News: RPPR is going to PAX South. Tweet @rosspayton if you want to meet up.
Synopsis: Murphy’s Rules are a long standing tradition in RPGs. The rules of the game have unintended consequences and can be interpreted in ways that create…unique situations. I created a list of some Murphy’s Rules from this thread on the SA forums so I could share them with you and Caleb.We talk about how these ideas could be mined for use in a RPG campaign. We also have shout outs and an anecdote from Caleb!
Shout Outs
- Curse of the Crimson Throne: A new Pathfinder campaign book featuring an entire Adventure Path.
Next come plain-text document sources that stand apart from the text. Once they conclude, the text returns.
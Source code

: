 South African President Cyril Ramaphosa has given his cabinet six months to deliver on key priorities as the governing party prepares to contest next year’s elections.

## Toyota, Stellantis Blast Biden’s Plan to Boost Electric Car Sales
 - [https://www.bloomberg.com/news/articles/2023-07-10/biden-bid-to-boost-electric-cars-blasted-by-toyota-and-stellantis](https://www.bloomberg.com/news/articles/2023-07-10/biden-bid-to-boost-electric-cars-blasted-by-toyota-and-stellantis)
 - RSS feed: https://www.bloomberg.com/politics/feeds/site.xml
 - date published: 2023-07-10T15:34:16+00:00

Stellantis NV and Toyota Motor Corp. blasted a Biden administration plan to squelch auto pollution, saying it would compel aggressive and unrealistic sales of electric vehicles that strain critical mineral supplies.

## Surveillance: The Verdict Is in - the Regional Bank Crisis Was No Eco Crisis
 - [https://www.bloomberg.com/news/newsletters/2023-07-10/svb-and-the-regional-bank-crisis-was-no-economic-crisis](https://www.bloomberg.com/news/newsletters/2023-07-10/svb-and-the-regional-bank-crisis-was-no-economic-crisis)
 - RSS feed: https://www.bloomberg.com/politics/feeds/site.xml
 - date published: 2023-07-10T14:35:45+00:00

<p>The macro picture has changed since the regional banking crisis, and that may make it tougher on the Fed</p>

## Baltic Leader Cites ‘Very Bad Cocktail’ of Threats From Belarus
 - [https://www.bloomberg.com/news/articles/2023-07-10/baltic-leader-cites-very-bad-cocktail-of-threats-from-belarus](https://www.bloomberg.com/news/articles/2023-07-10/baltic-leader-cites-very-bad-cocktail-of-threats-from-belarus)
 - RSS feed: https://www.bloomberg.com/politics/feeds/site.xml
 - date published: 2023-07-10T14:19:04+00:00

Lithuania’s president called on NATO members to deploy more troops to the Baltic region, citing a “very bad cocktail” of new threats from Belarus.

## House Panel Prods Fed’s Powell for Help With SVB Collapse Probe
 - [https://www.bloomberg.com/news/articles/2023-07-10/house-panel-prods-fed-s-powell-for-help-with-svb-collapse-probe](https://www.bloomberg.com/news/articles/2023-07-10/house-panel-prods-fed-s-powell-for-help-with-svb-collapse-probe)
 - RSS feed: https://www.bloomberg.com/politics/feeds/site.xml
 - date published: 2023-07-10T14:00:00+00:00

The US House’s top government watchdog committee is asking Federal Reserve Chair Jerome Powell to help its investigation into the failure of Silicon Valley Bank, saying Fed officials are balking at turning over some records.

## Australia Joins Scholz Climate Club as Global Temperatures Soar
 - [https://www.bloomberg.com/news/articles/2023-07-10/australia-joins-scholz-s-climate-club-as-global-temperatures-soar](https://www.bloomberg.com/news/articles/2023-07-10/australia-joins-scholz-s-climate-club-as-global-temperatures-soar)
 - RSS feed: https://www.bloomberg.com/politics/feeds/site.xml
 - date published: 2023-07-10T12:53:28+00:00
- This is the Police: A new strategy game about managing a police department.
- Alcoholic Republic: Americans drank SO MUCH whiskey back in the 19th century. SO MUCH.
- Night Manager: A new TV series about espionage. Spy on spy action!
- Blame! It’s now out in print in America. Get that hot transhuman sci-fi manga action.
- Yakuza 3 review: Possibly one of the best reviews ever written in the history of reviews.
- Autopsy of Jane Doe: A new horror film about a mysterious corpse. Very good!
- The Bug Out series: an insightful survival guide series of manuals
- Titanfall 2: Robots that go pew pew pew.
- Complete Youtube Saver: Download Youtube videos onto your computer. Very useful!
Podcast: Play in new window | Download (Duration: 1:27:32 — 30.2MB)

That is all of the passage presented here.